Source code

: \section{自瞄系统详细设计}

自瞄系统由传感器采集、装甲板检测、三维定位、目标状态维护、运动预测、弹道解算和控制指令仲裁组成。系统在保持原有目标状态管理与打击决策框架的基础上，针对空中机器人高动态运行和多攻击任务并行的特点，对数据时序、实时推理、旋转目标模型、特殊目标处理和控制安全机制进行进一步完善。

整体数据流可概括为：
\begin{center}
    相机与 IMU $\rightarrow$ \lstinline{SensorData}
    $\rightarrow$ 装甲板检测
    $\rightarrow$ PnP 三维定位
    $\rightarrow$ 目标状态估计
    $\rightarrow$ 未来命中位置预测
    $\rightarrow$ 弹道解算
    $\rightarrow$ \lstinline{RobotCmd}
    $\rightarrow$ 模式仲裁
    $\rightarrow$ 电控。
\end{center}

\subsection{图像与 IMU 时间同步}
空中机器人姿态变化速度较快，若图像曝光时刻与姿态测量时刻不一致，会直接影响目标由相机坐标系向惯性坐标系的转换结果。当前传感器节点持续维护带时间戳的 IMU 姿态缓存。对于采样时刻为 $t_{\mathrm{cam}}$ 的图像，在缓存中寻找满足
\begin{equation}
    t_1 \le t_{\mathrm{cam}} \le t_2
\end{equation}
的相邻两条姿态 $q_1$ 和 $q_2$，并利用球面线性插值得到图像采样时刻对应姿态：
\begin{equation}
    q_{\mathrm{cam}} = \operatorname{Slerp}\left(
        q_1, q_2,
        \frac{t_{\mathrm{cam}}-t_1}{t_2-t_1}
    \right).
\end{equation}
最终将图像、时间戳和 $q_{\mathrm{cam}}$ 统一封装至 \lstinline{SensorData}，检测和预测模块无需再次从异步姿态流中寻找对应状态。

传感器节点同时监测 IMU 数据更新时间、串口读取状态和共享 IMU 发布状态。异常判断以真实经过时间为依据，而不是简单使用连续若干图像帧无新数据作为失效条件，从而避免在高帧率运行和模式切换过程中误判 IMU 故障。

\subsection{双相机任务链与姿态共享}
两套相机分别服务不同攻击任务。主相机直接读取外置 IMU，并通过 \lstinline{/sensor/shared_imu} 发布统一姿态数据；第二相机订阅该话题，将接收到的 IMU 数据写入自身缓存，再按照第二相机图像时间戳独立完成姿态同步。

- - -

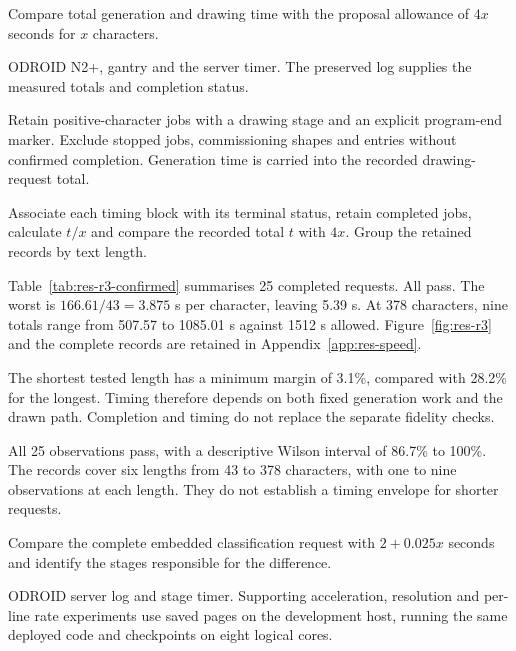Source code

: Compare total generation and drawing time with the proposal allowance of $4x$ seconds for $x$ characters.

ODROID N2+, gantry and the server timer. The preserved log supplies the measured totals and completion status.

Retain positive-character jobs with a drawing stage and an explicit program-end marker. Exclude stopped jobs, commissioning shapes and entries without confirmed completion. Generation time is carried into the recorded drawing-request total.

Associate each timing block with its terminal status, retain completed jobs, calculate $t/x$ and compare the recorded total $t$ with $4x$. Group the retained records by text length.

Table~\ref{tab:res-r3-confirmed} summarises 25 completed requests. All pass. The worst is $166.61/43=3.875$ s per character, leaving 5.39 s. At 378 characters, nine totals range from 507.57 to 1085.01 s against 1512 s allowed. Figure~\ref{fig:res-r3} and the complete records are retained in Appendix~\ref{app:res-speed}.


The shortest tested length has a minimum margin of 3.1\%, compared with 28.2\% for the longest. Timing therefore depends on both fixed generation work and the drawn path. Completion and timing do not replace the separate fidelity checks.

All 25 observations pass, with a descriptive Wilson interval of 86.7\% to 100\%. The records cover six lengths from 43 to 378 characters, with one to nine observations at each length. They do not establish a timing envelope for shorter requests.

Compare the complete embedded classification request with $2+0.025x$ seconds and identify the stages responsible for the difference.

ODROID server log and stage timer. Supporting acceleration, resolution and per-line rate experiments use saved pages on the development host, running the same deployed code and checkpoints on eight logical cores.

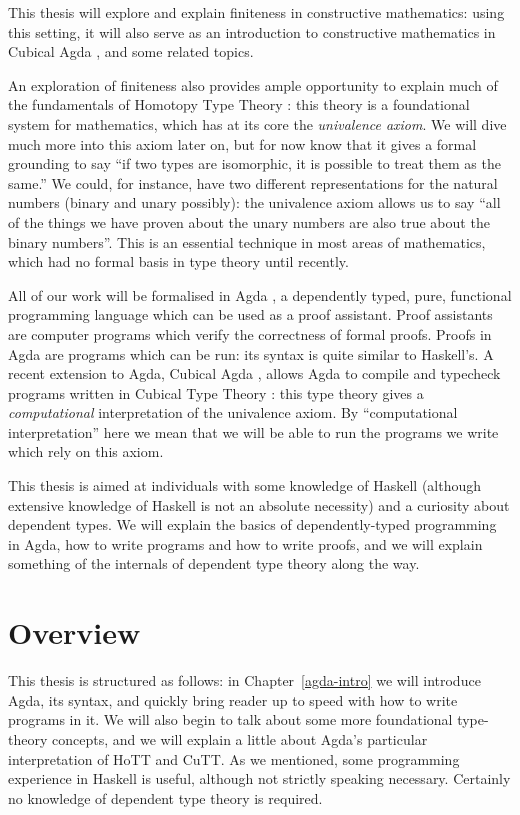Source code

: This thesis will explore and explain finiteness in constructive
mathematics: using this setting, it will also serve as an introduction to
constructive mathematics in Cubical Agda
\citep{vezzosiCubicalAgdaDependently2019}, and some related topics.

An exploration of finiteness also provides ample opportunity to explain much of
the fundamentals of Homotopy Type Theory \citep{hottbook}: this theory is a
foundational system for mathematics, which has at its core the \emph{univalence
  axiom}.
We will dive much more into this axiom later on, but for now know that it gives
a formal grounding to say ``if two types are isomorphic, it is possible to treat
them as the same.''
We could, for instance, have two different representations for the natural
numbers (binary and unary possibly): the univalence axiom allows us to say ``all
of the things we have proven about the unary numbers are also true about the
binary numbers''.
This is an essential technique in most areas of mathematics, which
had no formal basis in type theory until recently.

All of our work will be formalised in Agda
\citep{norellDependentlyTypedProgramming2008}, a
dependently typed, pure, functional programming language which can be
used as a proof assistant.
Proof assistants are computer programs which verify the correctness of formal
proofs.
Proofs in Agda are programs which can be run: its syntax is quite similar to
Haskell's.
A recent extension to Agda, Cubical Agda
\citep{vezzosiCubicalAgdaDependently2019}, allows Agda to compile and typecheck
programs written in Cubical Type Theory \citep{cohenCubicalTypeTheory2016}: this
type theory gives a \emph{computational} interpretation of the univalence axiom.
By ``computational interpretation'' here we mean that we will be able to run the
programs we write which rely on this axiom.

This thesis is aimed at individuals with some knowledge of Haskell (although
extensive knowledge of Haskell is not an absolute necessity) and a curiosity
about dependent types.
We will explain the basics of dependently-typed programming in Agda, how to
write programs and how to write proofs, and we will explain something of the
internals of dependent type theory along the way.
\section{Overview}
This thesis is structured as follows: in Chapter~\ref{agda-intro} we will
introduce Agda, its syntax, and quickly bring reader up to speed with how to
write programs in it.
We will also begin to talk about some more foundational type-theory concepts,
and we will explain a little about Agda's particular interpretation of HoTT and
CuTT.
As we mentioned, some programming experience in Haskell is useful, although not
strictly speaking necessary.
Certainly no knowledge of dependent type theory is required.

- - -

• **REQUIRED WORK**
Each line above with the string "requests" should be reported in full.

• **RESULT OF THE TASK**
Table~\ref{tab:res-r3-confirmed} summarises 25 completed requests. All pass. The worst is $166.61/43=3.875$ s per character, leaving 5.39 s. At 378 characters, nine totals range from 507.57 to 1085.01 s against 1512 s allowed. Figure~\ref{fig:res-r3} and the complete records are retained in Appendix~\ref{app:res-speed}.
All 25 observations pass, with a descriptive Wilson interval of 86.7\% to 100\%. The records cover six lengths from 43 to 378 characters, with one to nine observations at each length. They do not establish a timing envelope for shorter requests.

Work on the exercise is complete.